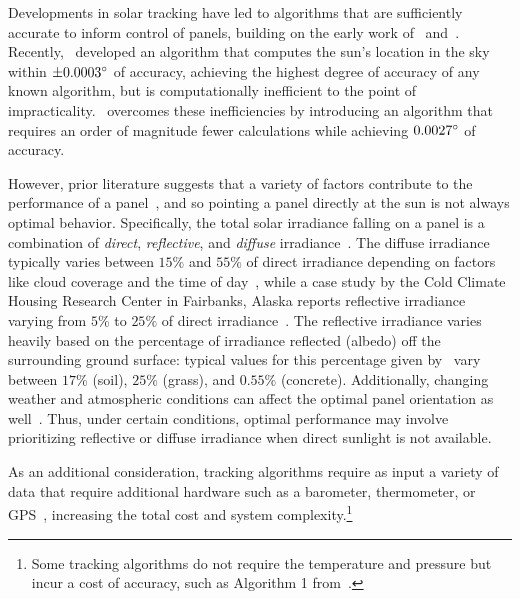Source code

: \documentclass{article}
\begin{document}
Developments in solar tracking have led to algorithms that are sufficiently accurate to inform control of panels, building on the early work of~\citet{spencer1971fourier,walraven1978calculating} and~\citet{michalsky1988astronomical}. Recently,~\citet{reda2004solar} developed an algorithm that computes the sun's location in the sky within $\pm 0.0003\degree$ of accuracy, achieving the highest degree of accuracy of any known algorithm, but is computationally inefficient to the point of impracticality.~\citet{Grena2008} overcomes these inefficiencies by introducing an algorithm that requires an order of magnitude fewer calculations while achieving $0.0027\degree$ of accuracy.

However, prior literature suggests that a variety of factors contribute to the performance of a panel~\cite{King2001}, and so pointing a panel directly at the sun is not always optimal behavior. Specifically, the total solar irradiance falling on a panel is a combination of {\it direct}, {\it reflective}, and {\it diffuse} irradiance~\cite{Benghanem2011}. The diffuse irradiance typically varies between $15\%$ and $55\%$ of direct irradiance depending on factors like cloud coverage and the time of day~\cite{peterson1981ratio}, while a case study by the Cold Climate Housing Research Center in Fairbanks, Alaska reports reflective irradiance varying from $5\%$ to $25\%$ of direct irradiance~\cite{colgan2010}. The reflective irradiance varies heavily based on the percentage of irradiance reflected (albedo) off the surrounding ground surface: typical values for this percentage given by~\citet{mcevoy2003practical} vary between $17\%$ (soil), $25\%$ (grass), and $0.55\%$ (concrete). Additionally, changing weather and atmospheric conditions can affect the optimal panel orientation as well~\cite{Kelly2009}. Thus, under certain conditions, optimal performance may involve prioritizing reflective or diffuse irradiance when direct sunlight is not available.

As an additional consideration, tracking algorithms require as input a variety of data that require additional hardware such as a barometer, thermometer, or GPS~\cite{Grena2012}, increasing the total cost and system complexity.\footnote{Some tracking algorithms do not require the temperature and pressure but incur a cost of accuracy, such as Algorithm 1 from~\citet{Grena2012}.}
\end{document}
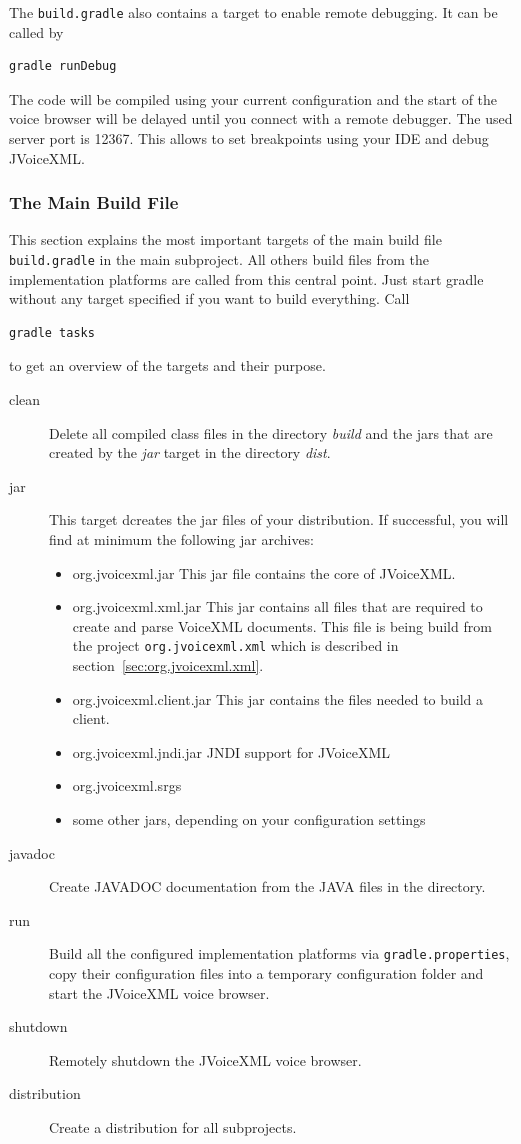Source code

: \documentclass[11pt,a4paper]{article}
\begin{document}
The \texttt{build.gradle} also contains a target to enable remote
debugging. It can be called by
\begin{lstlisting}
gradle runDebug
\end{lstlisting}
The code will be compiled using your current configuration and the start of the
voice browser will be delayed until you connect with a remote debugger. The
used server port is 12367. This allows to set breakpoints using your IDE and
debug JVoiceXML.

\subsubsection{The Main Build File}
\label{sec:main-build-file}

This section explains the most important targets of the main build file
\texttt{build.gradle} in the main subproject. All others build files from the
implementation platforms
are called from this central point. Just start gradle without any target specified
if you want to build everything. Call
\begin{lstlisting}
gradle tasks
\end{lstlisting}
to get an overview of the targets and their purpose.

\begin{description}
\item[clean]
Delete all compiled class files in the directory \emph{build}
and the jars that are created by the \emph{jar} target in the directory 
\emph{dist}.

\item[jar]
This target dcreates the jar files of your distribution.
If successful, you will find at minimum the following jar archives:
\begin{itemize}
\item org.jvoicexml.jar This jar file contains the core of JVoiceXML.
\item org.jvoicexml.xml.jar This jar contains all files that are required
to create and parse VoiceXML documents. This file is being build from the
project \texttt{org.jvoicexml.xml} which is described in
section~\ref{sec:org.jvoicexml.xml}.
\item org.jvoicexml.client.jar This jar contains the files needed to build
a client.
\item org.jvoicexml.jndi.jar JNDI support for JVoiceXML
\item org.jvoicexml.srgs
\item some other jars, depending on your configuration settings
\end{itemize}

\item[javadoc]
Create JAVADOC documentation from the JAVA files in the directory.
\item[run] Build all the configured implementation platforms
via \texttt{gradle.properties}, copy their configuration files into a
temporary configuration folder and start the JVoiceXML voice browser.
\item[shutdown] Remotely shutdown the JVoiceXML voice browser.
\item[distribution] Create a distribution for all subprojects.
\end{description}
\end{document}
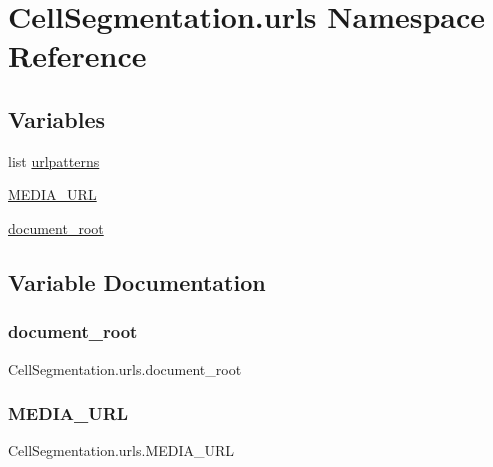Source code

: \hypertarget{namespace_cell_segmentation_1_1urls}{}\section{Cell\+Segmentation.\+urls Namespace Reference}
\label{namespace_cell_segmentation_1_1urls}
\subsection*{Variables}
\begin{DoxyCompactItemize}
\item 
list \mbox{\hyperlink{namespace_cell_segmentation_1_1urls_a0888d3b70d4c1b6c3e6915ac2016a92a}{urlpatterns}}
\item 
\mbox{\hyperlink{namespace_cell_segmentation_1_1urls_ae474fac49d849a497fa92c179ba39c3f}{M\+E\+D\+I\+A\+\_\+\+U\+RL}}
\item 
\mbox{\hyperlink{namespace_cell_segmentation_1_1urls_a58d97fc56a4a4f62dd4c557f0c8ff178}{document\+\_\+root}}
\end{DoxyCompactItemize}


\subsection{Variable Documentation}
\mbox{\label{namespace_cell_segmentation_1_1urls_a58d97fc56a4a4f62dd4c557f0c8ff178}} 
\subsubsection{\texorpdfstring{document\+\_\+root}{document\_root}}
{\footnotesize\ttfamily Cell\+Segmentation.\+urls.\+document\+\_\+root}

\mbox{\label{namespace_cell_segmentation_1_1urls_ae474fac49d849a497fa92c179ba39c3f}} 
\subsubsection{\texorpdfstring{M\+E\+D\+I\+A\+\_\+\+U\+RL}{MEDIA\_URL}}
{\footnotesize\ttfamily Cell\+Segmentation.\+urls.\+M\+E\+D\+I\+A\+\_\+\+U\+RL}

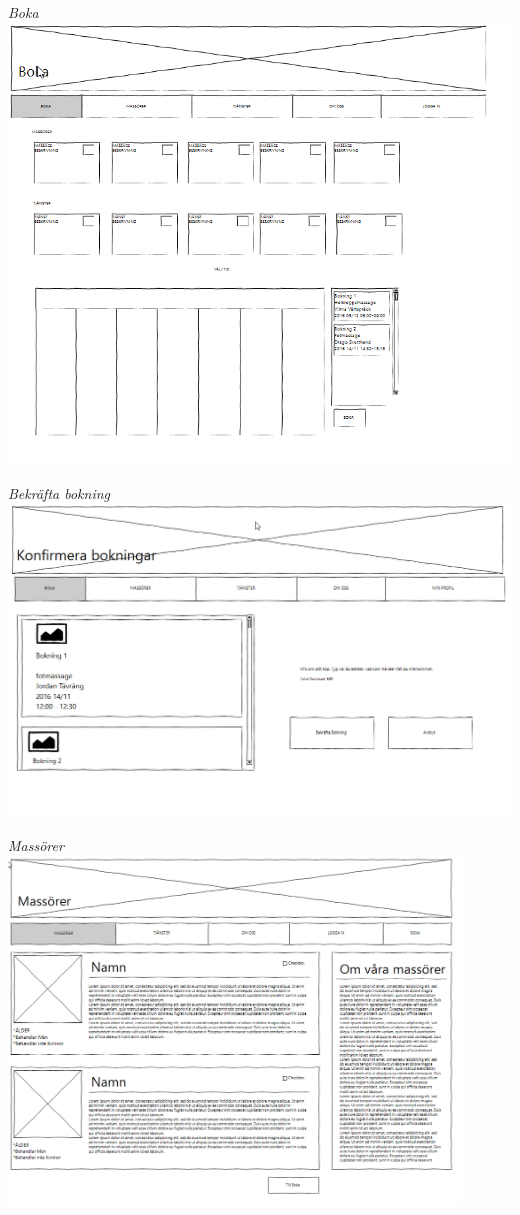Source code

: \documentclass[11pt, titlepage, oneside, a4paper]{article}	%
\begin{document}
\begin{center}
    \textit{Boka}
    \includegraphics[width=1\textwidth]{../Bilder/Wireframe/boka}
    
    \textit{Bekräfta bokning}
    \includegraphics[width=1\textwidth]{../Bilder/Wireframe/bekrafta_bokning}
    \newpage
    
    \textit{Massörer}
    \includegraphics[width=0.9\textwidth]{../Bilder/Wireframe/massorer}
    

\end{center}
\end{document}
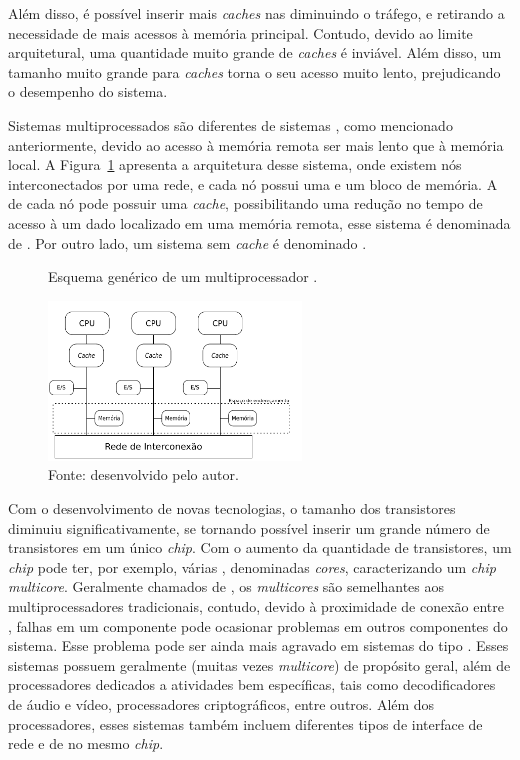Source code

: Além disso, é possível inserir mais \textit{caches} nas \cpus
diminuindo o tráfego, e retirando a necessidade de mais acessos à memória
principal. Contudo, devido ao limite arquitetural, uma quantidade muito grande
de \textit{caches} é inviável. Além disso, um tamanho muito grande para
\textit{caches} torna o seu acesso muito lento, prejudicando o desempenho do
sistema.

Sistemas multiprocessados \numa são diferentes de sistemas \uma, como mencionado
anteriormente, devido ao acesso à memória remota ser mais lento que à memória
local. A Figura~\ref{fig:numa} apresenta a arquitetura desse sistema, onde
existem nós interconectados por uma rede, e cada nó possui uma \cpu e um bloco
de memória. A \cpu de cada nó pode possuir uma \textit{cache}, possibilitando
uma redução no tempo de acesso à um dado localizado em uma memória remota, esse
sistema é denominada de \ccnuma. Por outro lado, um sistema sem \textit{cache} é
denominado \ncnuma.

\begin{figure}[t]
	\centering
    \caption{Esquema genérico de um multiprocessador \numa.}
    \includegraphics[width=0.6\textwidth]{figs/multiprocNUMA.pdf}
    \caption*{Fonte: desenvolvido pelo autor.}
    \label{fig:numa}
\end{figure}

Com o desenvolvimento de novas tecnologias, o tamanho
dos transistores diminuiu significativamente, se tornando possível inserir um
grande número de transistores em um único \textit{chip}.
Com o aumento da quantidade de transistores, um \textit{chip} pode ter, por
exemplo, várias \cpus, denominadas \textit{cores}, caracterizando um
\textit{chip} \textit{multicore}.
Geralmente chamados de \cmps, os \textit{multicores} são semelhantes aos multiprocessadores
tradicionais, contudo, devido à proximidade de conexão entre \cpus, falhas em um
componente pode ocasionar problemas em outros componentes do sistema.
Esse problema pode ser ainda mais agravado em sistemas do tipo \mpsoc. Esses sistemas
possuem geralmente \cpus (muitas vezes \textit{multicore}) de propósito geral, além de processadores
dedicados a atividades bem específicas, tais como decodificadores de áudio e vídeo, processadores
criptográficos, entre outros. Além dos processadores, esses sistemas também incluem diferentes tipos
de interface de rede e de \io no mesmo \textit{chip}.

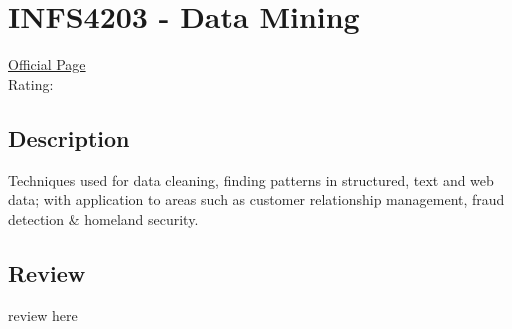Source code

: \hypertarget{INFS4203}{\section{INFS4203 - Data Mining}}

\large
\textcolor{turbo_purple}{\href{https://my.uq.edu.au/programs-courses/course.html?course_code=INFS4203}{Official Page}} \\
Rating: \cstar\cstar\cstar\cstar\ostar

\normalsize
\subsection*{Description}
Techniques used for data cleaning, finding patterns in structured, text and web data; with application to areas such as customer relationship management, fraud detection \& homeland security.

\subsection*{Review}
review here
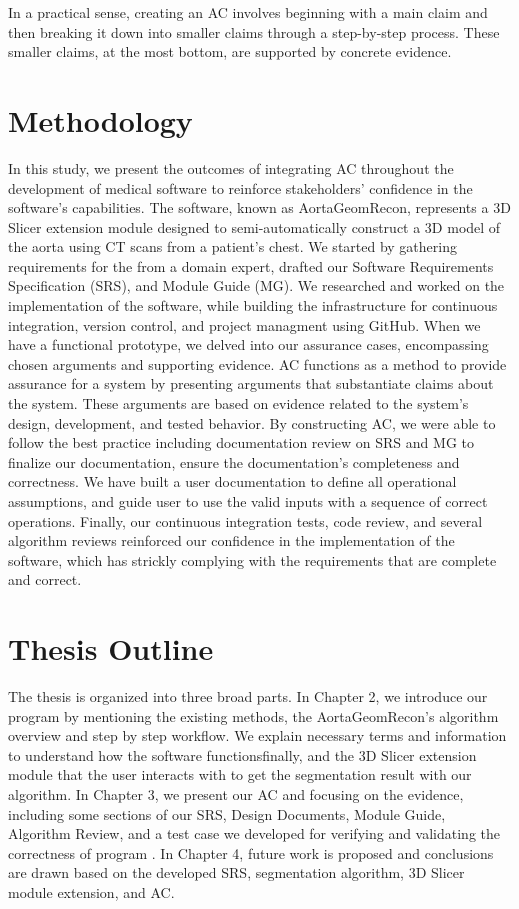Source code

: In a practical sense, creating an AC involves beginning with a main claim and then breaking it down into smaller claims through a step-by-step process. These smaller claims, at the most bottom, are supported by concrete evidence.


\section{Methodology} \label{methodology}
In this study, we present the outcomes of integrating AC throughout the development of medical software to reinforce stakeholders' confidence in the software's capabilities. The software, known as AortaGeomRecon, represents a 3D Slicer \cite{Kikinis2014} extension module designed to semi-automatically construct a 3D model of the aorta using CT scans from a patient's chest. We started by gathering requirements for the \progname{} from a domain expert, drafted our Software Requirements Specification (SRS), and Module Guide (MG). We researched and worked on the implementation of the software, while building the infrastructure for continuous integration, version control, and project managment using GitHub. When we have a functional prototype, we delved into our assurance cases, encompassing chosen arguments and supporting evidence. AC functions as a method to provide assurance for a system by presenting arguments that substantiate claims about the system. These arguments are based on evidence related to the system's design, development, and tested behavior. By constructing AC, we were able to follow the best practice including documentation review on SRS and MG to finalize our documentation, ensure the documentation's completeness and correctness. We have built a user documentation to define all operational assumptions, and guide user to use the valid inputs with a sequence of correct operations. Finally, our continuous integration tests, code review, and several algorithm reviews reinforced our confidence in the implementation of the software, which has strickly complying with the requirements that are complete and correct.

\section{Thesis Outline} \label{TO}

The thesis is organized into three broad parts. In Chapter 2, we introduce our program \progname{} by mentioning the existing methods, the AortaGeomRecon's algorithm overview and step by step  workflow. We explain necessary terms and information to understand how the software functionsfinally, and the 3D Slicer \cite{Kikinis2014} extension module that the user interacts with to get the segmentation result with our algorithm. In Chapter 3, we present our AC and focusing on the evidence, including  some sections of our SRS, Design Documents, Module Guide, Algorithm Review, and a test case we developed for verifying and validating the correctness of program \progname{}. In Chapter 4, future work is proposed and conclusions are drawn based on the developed SRS, segmentation algorithm, 3D Slicer module extension, and AC.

> **PROBLEM STATEMENT**:
For this listing, copy out every line that includes the word "hyperlink".

> **SOLUTION TO THE EXERCISE**:
list \mbox{\hyperlink{namespace_cell_segmentation_1_1urls_a0888d3b70d4c1b6c3e6915ac2016a92a}{urlpatterns}}
\mbox{\hyperlink{namespace_cell_segmentation_1_1urls_ae474fac49d849a497fa92c179ba39c3f}{M\+E\+D\+I\+A\+\_\+\+U\+RL}}
\mbox{\hyperlink{namespace_cell_segmentation_1_1urls_a58d97fc56a4a4f62dd4c557f0c8ff178}{document\+\_\+root}}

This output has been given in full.